I don't see any sporting purposes in Story's work.
That being said, the factual mistakes in the Scalia and Stevens opinions in Heller, and also in the Kennedy opinion in the Baby Rape Death Penalty case, are positively scandalous. These Justices, and their big brained Ivy League Law School Grad Clerks, are supposed to be better than that. Way better. The breathtaking part of it is that in all three cases, these were factual mistakes upon which at least part of the opinions were based.
Breathtaking. And certainly worthy of being corrected, with a strong possibility of a whole new decision.
Considering his screwing the Miller pooch - dishonest, or just too lazy to get the story straight. In Raich, absolutely dishonest [intellectually].

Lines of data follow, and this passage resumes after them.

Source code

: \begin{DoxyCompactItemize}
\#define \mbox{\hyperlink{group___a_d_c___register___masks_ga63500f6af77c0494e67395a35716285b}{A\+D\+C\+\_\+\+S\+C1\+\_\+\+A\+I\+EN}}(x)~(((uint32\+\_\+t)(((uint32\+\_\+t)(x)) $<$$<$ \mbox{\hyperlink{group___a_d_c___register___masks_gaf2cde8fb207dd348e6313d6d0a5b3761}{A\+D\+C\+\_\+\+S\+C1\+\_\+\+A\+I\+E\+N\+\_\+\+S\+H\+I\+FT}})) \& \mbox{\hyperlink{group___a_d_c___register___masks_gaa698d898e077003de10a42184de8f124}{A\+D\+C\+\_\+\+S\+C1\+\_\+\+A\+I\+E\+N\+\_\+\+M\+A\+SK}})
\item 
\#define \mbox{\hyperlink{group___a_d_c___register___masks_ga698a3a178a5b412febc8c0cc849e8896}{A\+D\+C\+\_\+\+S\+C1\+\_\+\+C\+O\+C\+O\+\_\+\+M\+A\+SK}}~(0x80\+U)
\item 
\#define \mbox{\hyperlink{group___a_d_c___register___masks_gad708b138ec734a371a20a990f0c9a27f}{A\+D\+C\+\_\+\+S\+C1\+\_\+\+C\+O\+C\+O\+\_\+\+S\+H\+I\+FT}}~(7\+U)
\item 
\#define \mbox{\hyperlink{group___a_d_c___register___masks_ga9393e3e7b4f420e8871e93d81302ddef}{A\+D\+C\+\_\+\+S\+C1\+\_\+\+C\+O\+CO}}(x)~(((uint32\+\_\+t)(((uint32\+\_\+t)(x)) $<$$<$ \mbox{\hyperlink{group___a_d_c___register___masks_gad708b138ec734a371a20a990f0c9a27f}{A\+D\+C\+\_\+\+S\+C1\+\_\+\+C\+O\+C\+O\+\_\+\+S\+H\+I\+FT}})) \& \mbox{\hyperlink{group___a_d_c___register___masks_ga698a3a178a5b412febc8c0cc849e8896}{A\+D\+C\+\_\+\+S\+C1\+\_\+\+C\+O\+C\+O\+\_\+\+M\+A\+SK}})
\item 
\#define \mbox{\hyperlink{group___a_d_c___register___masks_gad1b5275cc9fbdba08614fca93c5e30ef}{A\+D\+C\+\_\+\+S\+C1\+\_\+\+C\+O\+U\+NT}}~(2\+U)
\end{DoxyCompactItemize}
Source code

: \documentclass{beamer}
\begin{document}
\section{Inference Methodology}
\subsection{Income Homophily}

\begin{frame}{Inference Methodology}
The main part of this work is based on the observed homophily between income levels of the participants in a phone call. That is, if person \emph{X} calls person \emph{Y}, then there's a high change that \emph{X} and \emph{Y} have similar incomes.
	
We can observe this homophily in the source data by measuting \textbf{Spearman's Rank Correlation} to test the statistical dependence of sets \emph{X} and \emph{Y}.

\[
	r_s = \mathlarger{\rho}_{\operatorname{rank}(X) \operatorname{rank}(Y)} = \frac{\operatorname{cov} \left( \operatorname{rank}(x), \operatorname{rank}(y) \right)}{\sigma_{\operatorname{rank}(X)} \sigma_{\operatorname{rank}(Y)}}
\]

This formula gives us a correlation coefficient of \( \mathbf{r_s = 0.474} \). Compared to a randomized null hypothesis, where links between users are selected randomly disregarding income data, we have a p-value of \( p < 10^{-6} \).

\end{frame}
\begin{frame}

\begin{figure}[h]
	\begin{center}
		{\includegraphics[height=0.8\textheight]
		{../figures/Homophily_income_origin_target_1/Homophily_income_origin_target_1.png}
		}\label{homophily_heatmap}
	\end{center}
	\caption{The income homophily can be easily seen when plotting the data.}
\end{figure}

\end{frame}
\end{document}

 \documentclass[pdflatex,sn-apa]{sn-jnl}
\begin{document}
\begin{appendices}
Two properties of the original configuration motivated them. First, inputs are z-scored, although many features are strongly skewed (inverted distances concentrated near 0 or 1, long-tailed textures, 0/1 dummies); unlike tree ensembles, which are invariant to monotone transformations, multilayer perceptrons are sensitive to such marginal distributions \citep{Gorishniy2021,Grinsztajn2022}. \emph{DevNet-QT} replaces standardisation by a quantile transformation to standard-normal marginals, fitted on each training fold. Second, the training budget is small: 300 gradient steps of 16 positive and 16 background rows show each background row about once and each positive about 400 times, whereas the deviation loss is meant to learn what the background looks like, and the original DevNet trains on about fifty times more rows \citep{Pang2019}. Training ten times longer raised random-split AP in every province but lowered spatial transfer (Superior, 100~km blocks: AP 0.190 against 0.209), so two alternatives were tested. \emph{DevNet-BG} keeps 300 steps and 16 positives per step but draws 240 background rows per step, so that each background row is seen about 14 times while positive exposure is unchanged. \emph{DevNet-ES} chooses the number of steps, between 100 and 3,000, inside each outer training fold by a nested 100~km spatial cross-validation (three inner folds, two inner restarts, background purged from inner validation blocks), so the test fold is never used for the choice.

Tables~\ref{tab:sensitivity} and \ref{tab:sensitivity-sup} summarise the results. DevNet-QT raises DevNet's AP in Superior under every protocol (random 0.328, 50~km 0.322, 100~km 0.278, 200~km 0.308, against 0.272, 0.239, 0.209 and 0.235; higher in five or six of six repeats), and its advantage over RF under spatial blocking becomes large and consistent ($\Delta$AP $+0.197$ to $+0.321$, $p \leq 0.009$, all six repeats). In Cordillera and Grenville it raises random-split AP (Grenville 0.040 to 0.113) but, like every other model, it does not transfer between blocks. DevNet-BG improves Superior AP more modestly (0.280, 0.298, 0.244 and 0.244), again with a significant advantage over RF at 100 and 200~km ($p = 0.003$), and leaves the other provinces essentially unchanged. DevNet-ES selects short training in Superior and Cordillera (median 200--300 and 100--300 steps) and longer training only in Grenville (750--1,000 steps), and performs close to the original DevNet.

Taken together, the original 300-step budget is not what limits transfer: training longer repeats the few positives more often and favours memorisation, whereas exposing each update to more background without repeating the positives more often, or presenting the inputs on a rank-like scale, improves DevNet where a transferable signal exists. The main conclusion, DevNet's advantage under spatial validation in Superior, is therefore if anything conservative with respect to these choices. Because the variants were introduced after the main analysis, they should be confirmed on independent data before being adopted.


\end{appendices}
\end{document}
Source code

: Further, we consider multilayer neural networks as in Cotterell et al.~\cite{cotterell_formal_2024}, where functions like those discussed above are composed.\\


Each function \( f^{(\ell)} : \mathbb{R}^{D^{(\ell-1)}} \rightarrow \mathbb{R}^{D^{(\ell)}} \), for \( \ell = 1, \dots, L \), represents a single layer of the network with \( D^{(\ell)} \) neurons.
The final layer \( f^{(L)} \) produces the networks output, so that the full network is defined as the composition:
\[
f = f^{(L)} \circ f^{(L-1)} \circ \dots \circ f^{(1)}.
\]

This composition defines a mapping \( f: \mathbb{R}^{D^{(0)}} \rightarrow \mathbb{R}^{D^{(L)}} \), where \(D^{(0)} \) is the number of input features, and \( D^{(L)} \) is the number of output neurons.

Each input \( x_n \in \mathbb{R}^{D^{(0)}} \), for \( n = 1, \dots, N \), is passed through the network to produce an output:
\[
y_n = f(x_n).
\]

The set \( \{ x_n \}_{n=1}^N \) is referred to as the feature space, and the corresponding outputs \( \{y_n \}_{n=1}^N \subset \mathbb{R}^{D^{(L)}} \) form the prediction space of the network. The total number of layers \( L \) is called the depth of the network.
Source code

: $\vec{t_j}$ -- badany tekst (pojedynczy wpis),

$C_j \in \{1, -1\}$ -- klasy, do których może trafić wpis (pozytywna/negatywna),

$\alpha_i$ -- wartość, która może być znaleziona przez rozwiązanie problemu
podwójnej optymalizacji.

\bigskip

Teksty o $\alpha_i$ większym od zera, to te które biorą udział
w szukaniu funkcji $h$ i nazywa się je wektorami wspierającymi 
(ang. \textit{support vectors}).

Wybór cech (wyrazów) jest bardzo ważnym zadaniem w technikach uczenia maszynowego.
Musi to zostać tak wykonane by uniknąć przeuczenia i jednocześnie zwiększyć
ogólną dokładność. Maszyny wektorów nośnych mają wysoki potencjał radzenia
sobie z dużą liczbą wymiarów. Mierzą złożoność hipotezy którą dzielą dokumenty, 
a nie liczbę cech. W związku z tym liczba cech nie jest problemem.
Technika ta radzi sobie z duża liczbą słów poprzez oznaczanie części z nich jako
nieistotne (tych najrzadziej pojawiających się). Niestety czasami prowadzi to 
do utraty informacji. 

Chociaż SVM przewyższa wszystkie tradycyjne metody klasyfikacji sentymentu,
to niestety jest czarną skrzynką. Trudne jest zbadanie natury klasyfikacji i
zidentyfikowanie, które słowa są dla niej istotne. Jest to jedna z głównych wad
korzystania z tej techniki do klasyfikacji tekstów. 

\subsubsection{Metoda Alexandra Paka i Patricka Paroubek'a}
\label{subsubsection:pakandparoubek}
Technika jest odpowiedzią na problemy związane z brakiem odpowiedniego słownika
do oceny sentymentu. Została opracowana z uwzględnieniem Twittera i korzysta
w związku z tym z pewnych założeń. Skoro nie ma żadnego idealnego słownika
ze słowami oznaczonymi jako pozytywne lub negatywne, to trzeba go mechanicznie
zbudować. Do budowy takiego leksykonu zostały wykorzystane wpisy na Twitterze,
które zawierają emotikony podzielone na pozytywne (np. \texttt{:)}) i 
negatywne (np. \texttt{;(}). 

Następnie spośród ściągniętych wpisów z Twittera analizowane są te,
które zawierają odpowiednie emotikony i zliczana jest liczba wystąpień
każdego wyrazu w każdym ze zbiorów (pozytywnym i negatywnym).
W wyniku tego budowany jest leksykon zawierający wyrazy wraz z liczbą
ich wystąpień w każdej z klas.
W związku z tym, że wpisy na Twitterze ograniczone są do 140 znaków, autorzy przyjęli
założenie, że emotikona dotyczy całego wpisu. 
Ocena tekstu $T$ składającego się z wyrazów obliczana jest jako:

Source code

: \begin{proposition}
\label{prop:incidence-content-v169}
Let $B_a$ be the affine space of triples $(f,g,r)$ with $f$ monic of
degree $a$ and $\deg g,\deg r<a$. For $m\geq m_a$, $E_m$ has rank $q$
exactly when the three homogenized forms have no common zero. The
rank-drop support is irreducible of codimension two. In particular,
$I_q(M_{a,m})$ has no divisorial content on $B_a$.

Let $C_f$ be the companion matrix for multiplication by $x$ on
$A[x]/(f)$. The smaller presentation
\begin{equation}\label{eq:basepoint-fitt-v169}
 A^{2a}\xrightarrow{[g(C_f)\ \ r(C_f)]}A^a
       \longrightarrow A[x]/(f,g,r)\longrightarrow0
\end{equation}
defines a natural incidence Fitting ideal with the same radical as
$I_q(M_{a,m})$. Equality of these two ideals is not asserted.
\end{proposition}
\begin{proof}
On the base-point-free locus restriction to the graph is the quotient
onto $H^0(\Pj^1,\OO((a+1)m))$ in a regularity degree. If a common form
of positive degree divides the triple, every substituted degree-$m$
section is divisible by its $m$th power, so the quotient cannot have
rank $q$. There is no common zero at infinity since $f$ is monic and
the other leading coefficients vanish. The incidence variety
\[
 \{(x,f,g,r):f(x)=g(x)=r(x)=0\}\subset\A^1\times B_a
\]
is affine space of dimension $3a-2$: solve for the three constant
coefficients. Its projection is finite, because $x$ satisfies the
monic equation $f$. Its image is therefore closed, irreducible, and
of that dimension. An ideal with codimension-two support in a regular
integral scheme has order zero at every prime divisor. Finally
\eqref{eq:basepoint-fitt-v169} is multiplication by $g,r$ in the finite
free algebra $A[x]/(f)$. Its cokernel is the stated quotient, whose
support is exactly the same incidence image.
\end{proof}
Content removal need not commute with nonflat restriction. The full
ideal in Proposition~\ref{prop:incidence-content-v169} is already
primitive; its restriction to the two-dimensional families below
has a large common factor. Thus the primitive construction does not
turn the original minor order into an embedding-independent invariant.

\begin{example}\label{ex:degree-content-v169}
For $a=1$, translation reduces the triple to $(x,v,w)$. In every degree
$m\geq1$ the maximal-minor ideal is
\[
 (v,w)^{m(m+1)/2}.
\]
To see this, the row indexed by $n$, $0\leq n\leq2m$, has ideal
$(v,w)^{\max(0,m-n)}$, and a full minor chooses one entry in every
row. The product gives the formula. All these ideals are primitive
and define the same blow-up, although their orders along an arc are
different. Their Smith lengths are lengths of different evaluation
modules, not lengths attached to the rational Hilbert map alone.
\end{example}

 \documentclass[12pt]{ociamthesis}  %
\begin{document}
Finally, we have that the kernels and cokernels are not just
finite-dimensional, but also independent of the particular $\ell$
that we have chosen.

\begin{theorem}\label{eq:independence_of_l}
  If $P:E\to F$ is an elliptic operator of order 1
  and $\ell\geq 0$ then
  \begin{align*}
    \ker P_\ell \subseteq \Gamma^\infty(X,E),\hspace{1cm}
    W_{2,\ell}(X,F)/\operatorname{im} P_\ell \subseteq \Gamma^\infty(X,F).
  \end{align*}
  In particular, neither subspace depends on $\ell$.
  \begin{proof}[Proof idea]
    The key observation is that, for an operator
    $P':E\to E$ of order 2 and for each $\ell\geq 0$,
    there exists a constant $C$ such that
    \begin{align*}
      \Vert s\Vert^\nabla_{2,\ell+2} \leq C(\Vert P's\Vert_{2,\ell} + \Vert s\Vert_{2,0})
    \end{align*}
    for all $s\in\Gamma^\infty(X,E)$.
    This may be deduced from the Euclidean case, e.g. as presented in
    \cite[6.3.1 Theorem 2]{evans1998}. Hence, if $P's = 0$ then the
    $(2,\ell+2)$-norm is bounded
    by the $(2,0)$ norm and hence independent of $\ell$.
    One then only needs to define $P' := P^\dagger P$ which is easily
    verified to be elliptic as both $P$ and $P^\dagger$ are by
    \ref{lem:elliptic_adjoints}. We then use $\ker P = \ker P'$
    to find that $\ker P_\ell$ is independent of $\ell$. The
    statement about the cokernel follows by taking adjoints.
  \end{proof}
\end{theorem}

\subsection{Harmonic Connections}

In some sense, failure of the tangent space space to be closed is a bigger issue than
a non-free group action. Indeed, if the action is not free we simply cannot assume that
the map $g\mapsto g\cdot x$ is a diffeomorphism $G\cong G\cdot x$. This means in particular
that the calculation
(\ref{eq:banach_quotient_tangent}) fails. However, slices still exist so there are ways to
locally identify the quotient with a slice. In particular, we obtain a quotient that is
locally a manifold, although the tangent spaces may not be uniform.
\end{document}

What are the chances one could argue that Miller should hold no value a precedent because of it?
A criminal whose lawyer doesn't show up for court would be granted a new trial for ineffective council...why shouldn't a fundemental right get the same treatment, even if the mistake was 70 years old?
Therefore, a suitable person (not a convicted felon) could sue the BATFE to issue a license and registration under the NFA for a newly manufactured M-16 (or any other fully-automatic militarily suitable small arm). If the court were to compel issuance of said license and registration under NFA, it would turn the NFA into a kind of "shall-issue" law for fully-automatics. In a sense it would be using Miller to uphold the original NFA for a second time, but incorporating the shall-issue aspect.
Such a decision would not be a radical decision, nor cause any radical change in law. It would simply nullify a single provision of a law enacted relatively recently, in 1986.